[Exercise description] For the records below, please print exactly and only the lines from the one with "# Changlin-Hu-evaluation-eventlist" down to the one with "[![Please watch the", both ends included, omitting the pictures.

[Record extracts]
#####

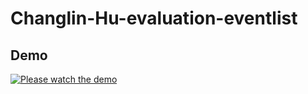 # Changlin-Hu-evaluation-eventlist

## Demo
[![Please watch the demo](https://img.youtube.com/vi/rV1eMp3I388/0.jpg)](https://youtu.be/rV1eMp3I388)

#####

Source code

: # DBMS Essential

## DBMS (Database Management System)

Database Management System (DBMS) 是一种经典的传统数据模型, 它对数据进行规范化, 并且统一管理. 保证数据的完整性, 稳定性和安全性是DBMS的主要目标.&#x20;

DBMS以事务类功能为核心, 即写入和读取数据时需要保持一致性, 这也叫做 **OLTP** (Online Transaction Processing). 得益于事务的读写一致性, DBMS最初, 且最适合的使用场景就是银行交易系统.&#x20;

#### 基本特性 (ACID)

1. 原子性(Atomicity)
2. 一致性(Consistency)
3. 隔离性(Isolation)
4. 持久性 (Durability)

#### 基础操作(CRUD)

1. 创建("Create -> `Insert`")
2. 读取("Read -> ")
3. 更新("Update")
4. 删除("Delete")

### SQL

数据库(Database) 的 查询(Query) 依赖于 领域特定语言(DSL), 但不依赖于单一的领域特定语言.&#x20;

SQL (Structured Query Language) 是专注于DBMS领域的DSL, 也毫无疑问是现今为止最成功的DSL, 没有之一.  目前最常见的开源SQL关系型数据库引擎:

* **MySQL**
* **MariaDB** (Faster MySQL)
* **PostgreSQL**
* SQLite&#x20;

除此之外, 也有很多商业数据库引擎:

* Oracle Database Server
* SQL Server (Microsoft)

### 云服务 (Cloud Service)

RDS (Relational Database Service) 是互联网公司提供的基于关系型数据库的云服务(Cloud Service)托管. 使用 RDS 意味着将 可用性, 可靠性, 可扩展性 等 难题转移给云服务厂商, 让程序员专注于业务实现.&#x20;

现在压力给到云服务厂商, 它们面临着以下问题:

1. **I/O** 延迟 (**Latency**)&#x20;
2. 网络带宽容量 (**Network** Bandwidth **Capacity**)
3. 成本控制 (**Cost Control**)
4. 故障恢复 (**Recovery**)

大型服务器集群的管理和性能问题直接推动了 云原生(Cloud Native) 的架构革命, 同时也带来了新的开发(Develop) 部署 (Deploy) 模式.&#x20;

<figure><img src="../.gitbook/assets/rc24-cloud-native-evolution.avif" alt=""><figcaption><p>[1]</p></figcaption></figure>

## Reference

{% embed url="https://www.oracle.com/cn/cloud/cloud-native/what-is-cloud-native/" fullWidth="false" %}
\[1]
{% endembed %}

#####

[Task output]
 # Changlin-Hu-evaluation-eventlist

## Demo
[![Please watch the demo](https://img.youtube.com/vi/rV1eMp3I388/0.jpg)](https://youtu.be/rV1eMp3I388)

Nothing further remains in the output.